DATA SHOWN
= Beginning of Section =

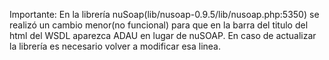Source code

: Importante: En la librería nuSoap(lib/nusoap-0.9.5/lib/nusoap.php:5350) se realizó un cambio menor(no funcional) para que en la barra del titulo del html del WSDL aparezca ADAU en lugar de nuSOAP. En caso de actualizar la librería es necesario volver a modificar esa linea.


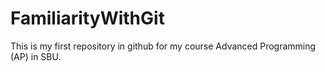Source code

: # FamiliarityWithGit
This is my first repository in github for my course Advanced Programming (AP) in SBU.
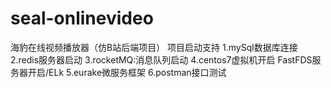 # seal-onlinevideo
海豹在线视频播放器（仿B站后端项目）
项目启动支持
1.mySql数据库连接
2.redis服务器启动
3.rocketMQ:消息队列启动
4.centos7虚拟机开启 FastFDS服务器开启/ELk
5.eurake微服务框架
6.postman接口测试
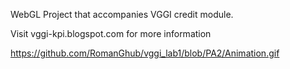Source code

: WebGL
Project that accompanies VGGI credit module.

Visit vggi-kpi.blogspot.com for more information

https://github.com/RomanGhub/vggi_lab1/blob/PA2/Animation.gif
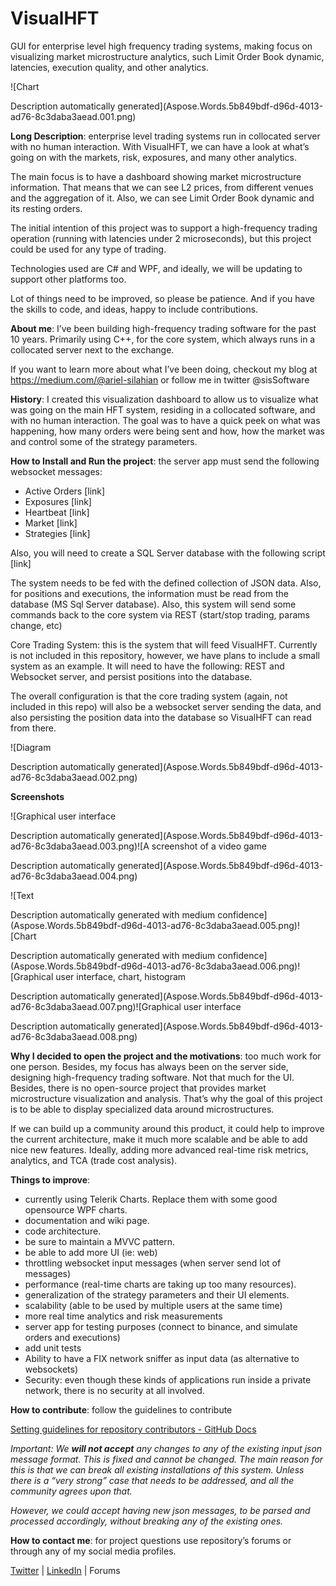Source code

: # VisualHFT

GUI for enterprise level high frequency trading systems, making focus on visualizing market microstructure analytics, such Limit Order Book dynamic, latencies, execution quality, and other analytics.

![Chart

Description automatically generated](Aspose.Words.5b849bdf-d96d-4013-ad76-8c3daba3aead.001.png)

**Long Description**: enterprise level trading systems run in collocated server with no human interaction. With VisualHFT, we can have a look at what’s going on with the markets, risk, exposures, and many other analytics.

The main focus is to have a dashboard showing market microstructure information. That means that we can see L2 prices, from different venues and the aggregation of it. Also, we can see Limit Order Book dynamic and its resting orders.

The initial intention of this project was to support a high-frequency trading operation (running with latencies under 2 microseconds), but this project could be used for any type of trading.

Technologies used are C# and WPF, and ideally, we will be updating to support other platforms too.

Lot of things need to be improved, so please be patience. And if you have the skills to code, and ideas, happy to include contributions.

**About me**: I’ve been building high-frequency trading software for the past 10 years. Primarily using C++, for the core system, which always runs in a collocated server next to the exchange.

If you want to learn more about what I’ve been doing, checkout my blog at <https://medium.com/@ariel-silahian> or follow me in twitter @sisSoftware

**History**: I created this visualization dashboard to allow us to visualize what was going on the main HFT system, residing in a collocated software, and with no human interaction. The goal was to have a quick peek on what was happening, how many orders were being sent and how, how the market was and control some of the strategy parameters.

**How to Install and Run the project**: the server app must send the following websocket messages: 

- Active Orders [link]
- Exposures [link]
- Heartbeat  [link]
- Market  [link]
- Strategies  [link]

Also, you will need to create a SQL Server database with the following script  [link]

The system needs to be fed with the defined collection of JSON data. Also, for positions and executions, the information must be read from the database (MS Sql Server database). Also, this system will send some commands back to the core system via REST (start/stop trading, params change, etc)

Core Trading System: this is the system that will feed VisualHFT. Currently is not included in this repository, however, we have plans to include a small system as an example. It will need to have the following: REST and Websocket server, and persist positions into the database.

The overall configuration is that the core trading system (again, not included in this repo) will also be a websocket server sending the data, and also persisting the position data into the database so VisualHFT can read from there.

![Diagram

Description automatically generated](Aspose.Words.5b849bdf-d96d-4013-ad76-8c3daba3aead.002.png)

**Screenshots**

![Graphical user interface

Description automatically generated](Aspose.Words.5b849bdf-d96d-4013-ad76-8c3daba3aead.003.png)![A screenshot of a video game

Description automatically generated](Aspose.Words.5b849bdf-d96d-4013-ad76-8c3daba3aead.004.png)

![Text

Description automatically generated with medium confidence](Aspose.Words.5b849bdf-d96d-4013-ad76-8c3daba3aead.005.png)![Chart

Description automatically generated with medium confidence](Aspose.Words.5b849bdf-d96d-4013-ad76-8c3daba3aead.006.png)![Graphical user interface, chart, histogram

Description automatically generated](Aspose.Words.5b849bdf-d96d-4013-ad76-8c3daba3aead.007.png)![Graphical user interface

Description automatically generated](Aspose.Words.5b849bdf-d96d-4013-ad76-8c3daba3aead.008.png)

**Why I decided to open the project and the motivations**: too much work for one person. Besides, my focus has always been on the server side, designing high-frequency trading software. Not that much for the UI. Besides, there is no open-source project that provides market microstructure visualization and analysis. That’s why the goal of this project is to be able to display specialized data around microstructures.

If we can build up a community around this product, it could help to improve the current architecture, make it much more scalable and be able to add nice new features. Ideally, adding more advanced real-time risk metrics, analytics, and TCA (trade cost analysis).

**Things to improve**:

- currently using Telerik Charts. Replace them with some good opensource WPF charts.
- documentation and wiki page.
- code architecture.
- be sure to maintain a MVVC pattern.
- be able to add more UI (ie: web)
- throttling websocket input messages (when server send lot of messages)
- performance (real-time charts are taking up too many resources).
- generalization of the strategy parameters and their UI elements.
- scalability (able to be used by multiple users at the same time)
- more real time analytics and risk measurements
- server app for testing purposes (connect to binance, and simulate orders and executions)
- add unit tests
- Ability to have a FIX network sniffer as input data (as alternative to websockets)
- Security: even though these kinds of applications run inside a private network, there is no security at all involved.

**How to contribute**: follow the guidelines to contribute

[Setting guidelines for repository contributors - GitHub Docs](https://docs.github.com/en/communities/setting-up-your-project-for-healthy-contributions/setting-guidelines-for-repository-contributors)

*Important: We **will not accept** any changes to any of the existing input json message format. This is fixed and cannot be changed. The main reason for this is that we can break all existing installations of this system. Unless there is a “very strong” case that needs to be addressed, and all the community agrees upon that.*

*However, we could accept having new json messages, to be parsed and processed accordingly, without breaking any of the existing ones.*

**How to contact me**: for project questions use repository’s forums or through any of my social media profiles.

[Twitter](https://twitter.com/sisSoftware) | [LinkedIn](https://www.linkedin.com/in/silahian/) | Forums

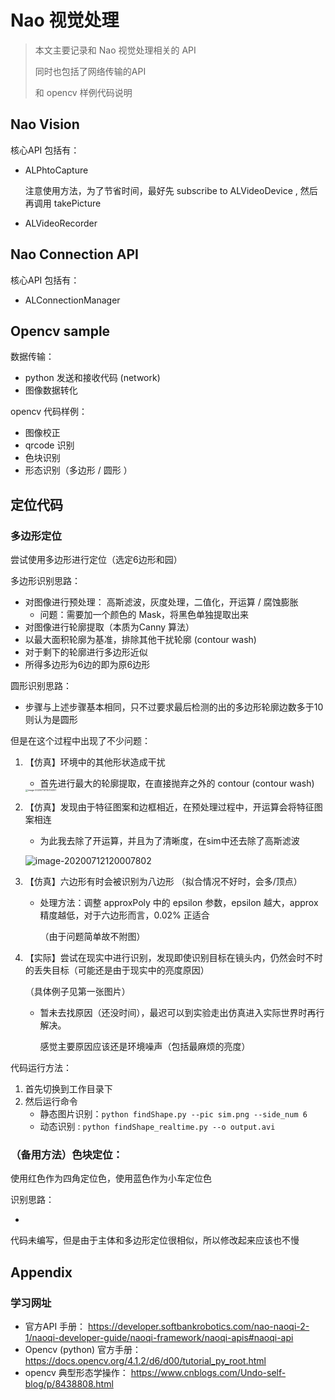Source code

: # Nao 视觉处理

> 本文主要记录和 Nao 视觉处理相关的 API 
>
> 同时也包括了网络传输的API 
>
> 和 opencv 样例代码说明 



## Nao Vision

核心API 包括有： 

* ALPhtoCapture 

  注意使用方法，为了节省时间，最好先 subscribe to ALVideoDevice , 然后再调用 takePicture 

* ALVideoRecorder 



## Nao Connection API 

核心API 包括有： 

* ALConnectionManager 



## Opencv sample

数据传输： 

* python 发送和接收代码 (network)
* 图像数据转化



opencv 代码样例： 

* 图像校正
* qrcode 识别 
* 色块识别
* 形态识别（多边形 / 圆形 ） 



## 定位代码 

### 多边形定位

尝试使用多边形进行定位（选定6边形和园）

多边形识别思路：

* 对图像进行预处理： 高斯滤波，灰度处理，二值化，开运算 / 腐蚀膨胀 
  * 问题：需要加一个颜色的 Mask，将黑色单独提取出来
* 对图像进行轮廓提取（本质为Canny 算法） 
* 以最大面积轮廓为基准，排除其他干扰轮廓 (contour wash) 
* 对于剩下的轮廓进行多边形近似
* 所得多边形为6边的即为原6边形

圆形识别思路： 

* 步骤与上述步骤基本相同，只不过要求最后检测的出的多边形轮廓边数多于10则认为是圆形



但是在这个过程中出现了不少问题： 

1. 【仿真】环境中的其他形状造成干扰

   * 首先进行最大的轮廓提取，在直接抛弃之外的 contour (contour wash) 

   <img src="C:\Users\lvgr2\AppData\Roaming\Typora\typora-user-images\image-20200712115704351.png" alt="image-20200712115704351" style="zoom: 25%;" />

2. 【仿真】发现由于特征图案和边框相近，在预处理过程中，开运算会将特征图案相连 

   * 为此我去除了开运算，并且为了清晰度，在sim中还去除了高斯滤波

   ![image-20200712120007802](C:\Users\lvgr2\AppData\Roaming\Typora\typora-user-images\image-20200712120007802.png)

3. 【仿真】六边形有时会被识别为八边形 （拟合情况不好时，会多/顶点）

   * 处理方法：调整 approxPoly 中的 epsilon 参数，epsilon 越大，approx 精度越低，对于六边形而言，0.02% 正适合

     （由于问题简单故不附图） 

4. 【实际】尝试在现实中进行识别，发现即使识别目标在镜头内，仍然会时不时的丢失目标（可能还是由于现实中的亮度原因） 

   （具体例子见第一张图片） 

   * 暂未去找原因（还没时间），最迟可以到实验走出仿真进入实际世界时再行解决。

     感觉主要原因应该还是环境噪声（包括最麻烦的亮度） 



代码运行方法： 

1. 首先切换到工作目录下
2. 然后运行命令
   * 静态图片识别：`python findShape.py --pic sim.png --side_num 6`
   * 动态识别          : ``python findShape_realtime.py --o output.avi`` 



### （备用方法）色块定位： 

使用红色作为四角定位色，使用蓝色作为小车定位色

识别思路： 

* 



代码未编写，但是由于主体和多边形定位很相似，所以修改起来应该也不慢 



## Appendix 

### 学习网址

* 官方API 手册： https://developer.softbankrobotics.com/nao-naoqi-2-1/naoqi-developer-guide/naoqi-framework/naoqi-apis#naoqi-api
* Opencv (python) 官方手册： https://docs.opencv.org/4.1.2/d6/d00/tutorial_py_root.html
* opencv 典型形态学操作： https://www.cnblogs.com/Undo-self-blog/p/8438808.html 

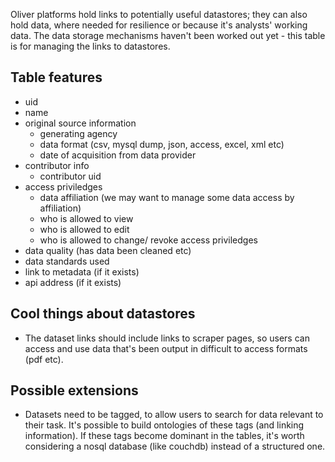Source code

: Oliver platforms hold links to potentially useful datastores; they can also hold data, where needed for resilience or because it's analysts' working data.  The data storage mechanisms haven't been worked out yet - this table is for managing the links to datastores.

## Table features

* uid
* name
* original source information
  * generating agency
  * data format (csv, mysql dump, json, access, excel, xml etc)
  * date of acquisition from data provider
* contributor info
  * contributor uid
* access priviledges
  * data affiliation (we may want to manage some data access by affiliation)
  * who is allowed to view
  * who is allowed to edit
  * who is allowed to change/ revoke access priviledges
* data quality (has data been cleaned etc)
* data standards used
* link to metadata (if it exists)
* api address (if it exists)

## Cool things about datastores

* The dataset links should include links to scraper pages, so users can access and use data that's been output in difficult to access formats (pdf etc).

## Possible extensions

* Datasets need to be tagged, to allow users to search for data relevant to their task. It's possible to build ontologies of these tags (and linking information).  If these tags become dominant in the tables, it's worth considering a nosql database (like couchdb) instead of a structured one.
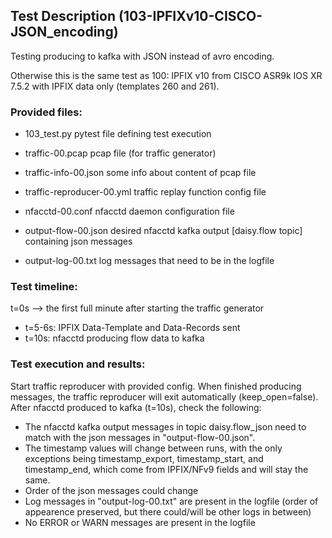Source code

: ## Test Description (103-IPFIXv10-CISCO-JSON_encoding)

Testing producing to kafka with JSON instead of avro encoding.

Otherwise this is the same test as 100: IPFIX v10 from CISCO ASR9k IOS XR 7.5.2 with IPFIX data only (templates 260 and 261).

### Provided files:

- 103_test.py                  pytest file defining test execution

- traffic-00.pcap              pcap file (for traffic generator)
- traffic-info-00.json         some info about content of pcap file
- traffic-reproducer-00.yml    traffic replay function config file

- nfacctd-00.conf              nfacctd daemon configuration file

- output-flow-00.json          desired nfacctd kafka output [daisy.flow topic] containing json messages
- output-log-00.txt            log messages that need to be in the logfile

### Test timeline:

t=0s --> the first full minute after starting the traffic generator

- t=5-6s:   IPFIX Data-Template and Data-Records sent
- t=10s:    nfacctd producing flow data to kafka

### Test execution and results:

Start traffic reproducer with provided config. When finished producing messages, the traffic reproducer will exit automatically (keep_open=false). 
After nfacctd produced to kafka (t=10s), check the following:

- The nfacctd kafka output messages in topic daisy.flow_json need to match with the json messages in "output-flow-00.json". 
- The timestamp values will change between runs, with the only exceptions being timestamp_export, timestamp_start, and timestamp_end, which come from IPFIX/NFv9 fields and will stay the same.
- Order of the json messages could change
- Log messages in "output-log-00.txt" are present in the logfile (order of appearence preserved, but there could/will be other logs in between)
- No ERROR or WARN messages are present in the logfile
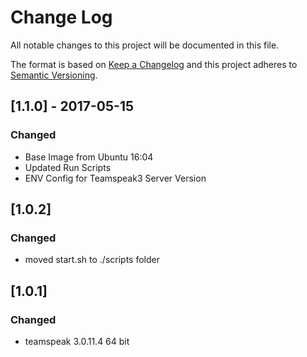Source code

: # Change Log
All notable changes to this project will be documented in this file.

The format is based on [Keep a Changelog](http://keepachangelog.com/)
and this project adheres to [Semantic Versioning](http://semver.org/).


## [1.1.0] - 2017-05-15
### Changed
- Base Image from Ubuntu 16:04
- Updated Run Scripts
- ENV Config for Teamspeak3 Server Version


## [1.0.2]
### Changed
- moved start.sh to ./scripts folder


## [1.0.1]
### Changed
- teamspeak 3.0.11.4 64 bit
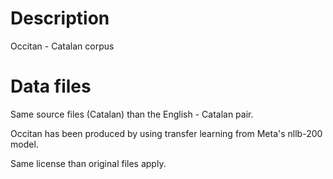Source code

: # Description

Occitan - Catalan corpus

# Data files

Same source files (Catalan) than the English - Catalan pair.

Occitan has been produced by using transfer learning from Meta's nllb-200 model.

Same license than original files apply.

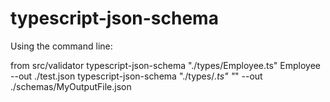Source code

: # typescript-json-schema

Using the command line:

from src/validator
typescript-json-schema "./types/Employee.ts" Employee --out ./test.json
typescript-json-schema "./types/_.ts" "_" --out ./schemas/MyOutputFile.json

= End of Section =

TASK GOAL
Given the entries above, say how many lines include the word "latencies", and write nothing besides the number.

PROBLEM SOLUTION
2